Obama claims that changing the timing in this way will improve the chances of ex-cons obtaining employment. “If the disclosure of a criminal record happens later in a job application process, you’re more likely to be hired,” he says.

That’s not necessarily true. Large employers typically have rules governing the hiring of ex-cons. For example, serious felonies might carry a complete ban; less serious ones, a ban if committed within, say the past eight years; certain misdemeanors, only if they occurred within, say, three years of the application.

The federal government is close-mouthed about its policies regarding the used of criminal history in the hiring process. But in all likelihood, it uses rules along the lines described above. Otherwise, it would be vulnerable to attack for being too subjective and therefore too likely to discriminate on the basis of race.

Obama says he wants employers to look at the qualifications of ex-cons before they disqualify them. But employers typically don’t weigh qualifications against criminality — the two criteria are entirely separate. If your past criminality is deemed to present an undue risk, it doesn’t matter how qualified you are. The federal government presumably uses this common sense approach to hiring.

The real effects of “banning the box” are more subtle than the ones Obama posits, or so it seems to me on initial reflection. First, it will prevent the feds from excluding ex-cons who lie about their criminal record. Why? Because if an applicant whom the government wants to hire is revealed via a background check to have prior convictions that he didn’t disclose on the application, the applicant can be excluded for lying even if the offense itself wasn’t serious enough to have disqualified. But if the employer doesn’t ask, there can be no exclusion for lying.

Ex-cons who are willing to lie do not deserve to be hired. Now, some will be.

Second, some ex-cons will be hired without the government knowing of their criminal history. Criminal history checks are, after all, not perfect.

Third, banning the box will pave the way for lawsuits against the government. If an ex-con is banned at the outset of the process, he will not know whether he would have been hired but for his criminal history. And even if he suspects this to be the case, he will be hard pressed to prove it.
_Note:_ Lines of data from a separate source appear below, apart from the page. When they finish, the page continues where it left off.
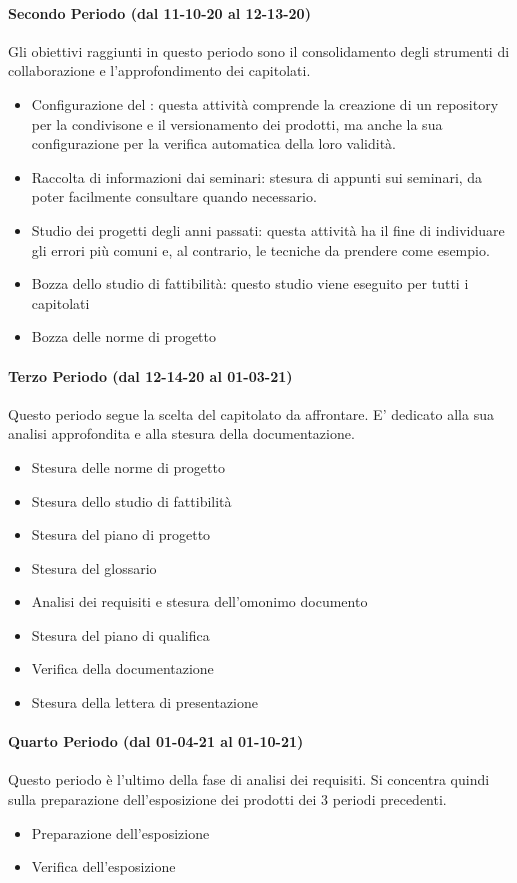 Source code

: \paragraph{Secondo Periodo (dal 11-10-20 al 12-13-20)}
Gli obiettivi raggiunti in questo periodo sono il consolidamento degli strumenti di collaborazione e l'approfondimento dei capitolati.
\begin{itemize}
	\item Configurazione del : questa attività comprende la creazione di un repository per la condivisone e il versionamento dei prodotti, ma anche la sua configurazione per la verifica automatica della loro validità.
	\item Raccolta di informazioni dai seminari: stesura di appunti sui seminari, da poter facilmente consultare quando necessario.
	\item Studio dei progetti degli anni passati: questa attività ha il fine di individuare gli errori più comuni e, al contrario, le tecniche da prendere come esempio.
	\item Bozza dello studio di fattibilità: questo studio viene eseguito per tutti i capitolati
	\item Bozza delle norme di progetto
\end{itemize}

\paragraph{Terzo Periodo (dal 12-14-20 al 01-03-21)}
Questo periodo segue la scelta del capitolato da affrontare. E' dedicato alla sua analisi approfondita e alla stesura della documentazione. 
\begin{itemize}
	\item Stesura delle norme di progetto
	\item Stesura dello studio di fattibilità
	\item Stesura del piano di progetto
	\item Stesura del glossario
	\item Analisi dei requisiti e stesura dell'omonimo documento
	\item Stesura del piano di qualifica
	\item Verifica della documentazione
	\item Stesura della lettera di presentazione
\end{itemize}

\paragraph{Quarto Periodo (dal 01-04-21 al 01-10-21)}
Questo periodo è l'ultimo della fase di analisi dei requisiti. Si concentra quindi sulla preparazione dell'esposizione dei prodotti dei 3 periodi precedenti.
\begin{itemize}
	\item Preparazione dell'esposizione
	\item Verifica dell'esposizione
\end{itemize}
If, by contrast, an applicant makes it to the offer stage (or close to it) before being barred by criminal history, the problem of proving injury disappears (or is significantly reduced). Obama would probably love to see the federal government start losing lawsuits over its use of criminal history in employment decision-making. What can’t realistically be done by executive order can, perhaps, be accomplished by liberal judges.

In any event, Obama is facilitating such suits. This will, at a minimum, gladden plaintiffs’ lawyers — another of the president’s favorite interest groups.